Extracted records:
------
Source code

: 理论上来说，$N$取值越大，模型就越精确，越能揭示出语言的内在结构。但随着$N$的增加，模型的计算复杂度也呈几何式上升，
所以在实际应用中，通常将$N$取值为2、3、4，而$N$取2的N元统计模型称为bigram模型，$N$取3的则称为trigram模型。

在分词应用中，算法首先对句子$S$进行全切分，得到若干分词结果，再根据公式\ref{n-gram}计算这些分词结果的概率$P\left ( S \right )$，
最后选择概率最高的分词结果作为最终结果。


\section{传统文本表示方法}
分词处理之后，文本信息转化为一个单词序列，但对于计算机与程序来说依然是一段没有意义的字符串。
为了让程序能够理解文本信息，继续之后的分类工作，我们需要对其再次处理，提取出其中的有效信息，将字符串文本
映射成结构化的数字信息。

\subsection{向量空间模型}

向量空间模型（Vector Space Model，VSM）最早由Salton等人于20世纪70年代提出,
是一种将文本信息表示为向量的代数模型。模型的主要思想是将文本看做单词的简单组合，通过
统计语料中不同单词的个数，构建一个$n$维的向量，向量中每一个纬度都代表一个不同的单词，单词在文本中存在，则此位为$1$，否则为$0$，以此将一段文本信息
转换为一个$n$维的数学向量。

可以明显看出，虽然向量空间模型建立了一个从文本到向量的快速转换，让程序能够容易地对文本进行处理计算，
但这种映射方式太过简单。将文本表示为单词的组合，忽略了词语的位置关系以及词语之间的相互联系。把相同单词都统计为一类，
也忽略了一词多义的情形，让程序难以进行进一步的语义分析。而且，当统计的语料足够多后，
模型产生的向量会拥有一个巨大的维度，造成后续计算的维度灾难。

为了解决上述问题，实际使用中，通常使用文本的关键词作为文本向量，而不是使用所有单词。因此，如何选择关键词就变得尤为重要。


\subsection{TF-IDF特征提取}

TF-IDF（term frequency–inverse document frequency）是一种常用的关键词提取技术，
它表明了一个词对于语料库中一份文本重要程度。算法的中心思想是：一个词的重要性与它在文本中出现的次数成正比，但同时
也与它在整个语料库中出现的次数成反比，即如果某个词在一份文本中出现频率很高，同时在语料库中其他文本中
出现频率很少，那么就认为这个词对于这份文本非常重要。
------
Only an exact transcription of all the entries will do.

Source code

: 理论上来说，$N$取值越大，模型就越精确，越能揭示出语言的内在结构。但随着$N$的增加，模型的计算复杂度也呈几何式上升，
所以在实际应用中，通常将$N$取值为2、3、4，而$N$取2的N元统计模型称为bigram模型，$N$取3的则称为trigram模型。

在分词应用中，算法首先对句子$S$进行全切分，得到若干分词结果，再根据公式\ref{n-gram}计算这些分词结果的概率$P\left ( S \right )$，
最后选择概率最高的分词结果作为最终结果。


\section{传统文本表示方法}
分词处理之后，文本信息转化为一个单词序列，但对于计算机与程序来说依然是一段没有意义的字符串。
为了让程序能够理解文本信息，继续之后的分类工作，我们需要对其再次处理，提取出其中的有效信息，将字符串文本
映射成结构化的数字信息。

\subsection{向量空间模型}

向量空间模型（Vector Space Model，VSM）最早由Salton等人于20世纪70年代提出,
是一种将文本信息表示为向量的代数模型。模型的主要思想是将文本看做单词的简单组合，通过
统计语料中不同单词的个数，构建一个$n$维的向量，向量中每一个纬度都代表一个不同的单词，单词在文本中存在，则此位为$1$，否则为$0$，以此将一段文本信息
转换为一个$n$维的数学向量。

可以明显看出，虽然向量空间模型建立了一个从文本到向量的快速转换，让程序能够容易地对文本进行处理计算，
但这种映射方式太过简单。将文本表示为单词的组合，忽略了词语的位置关系以及词语之间的相互联系。把相同单词都统计为一类，
也忽略了一词多义的情形，让程序难以进行进一步的语义分析。而且，当统计的语料足够多后，
模型产生的向量会拥有一个巨大的维度，造成后续计算的维度灾难。

为了解决上述问题，实际使用中，通常使用文本的关键词作为文本向量，而不是使用所有单词。因此，如何选择关键词就变得尤为重要。


\subsection{TF-IDF特征提取}

TF-IDF（term frequency–inverse document frequency）是一种常用的关键词提取技术，
它表明了一个词对于语料库中一份文本重要程度。算法的中心思想是：一个词的重要性与它在文本中出现的次数成正比，但同时
也与它在整个语料库中出现的次数成反比，即如果某个词在一份文本中出现频率很高，同时在语料库中其他文本中
出现频率很少，那么就认为这个词对于这份文本非常重要。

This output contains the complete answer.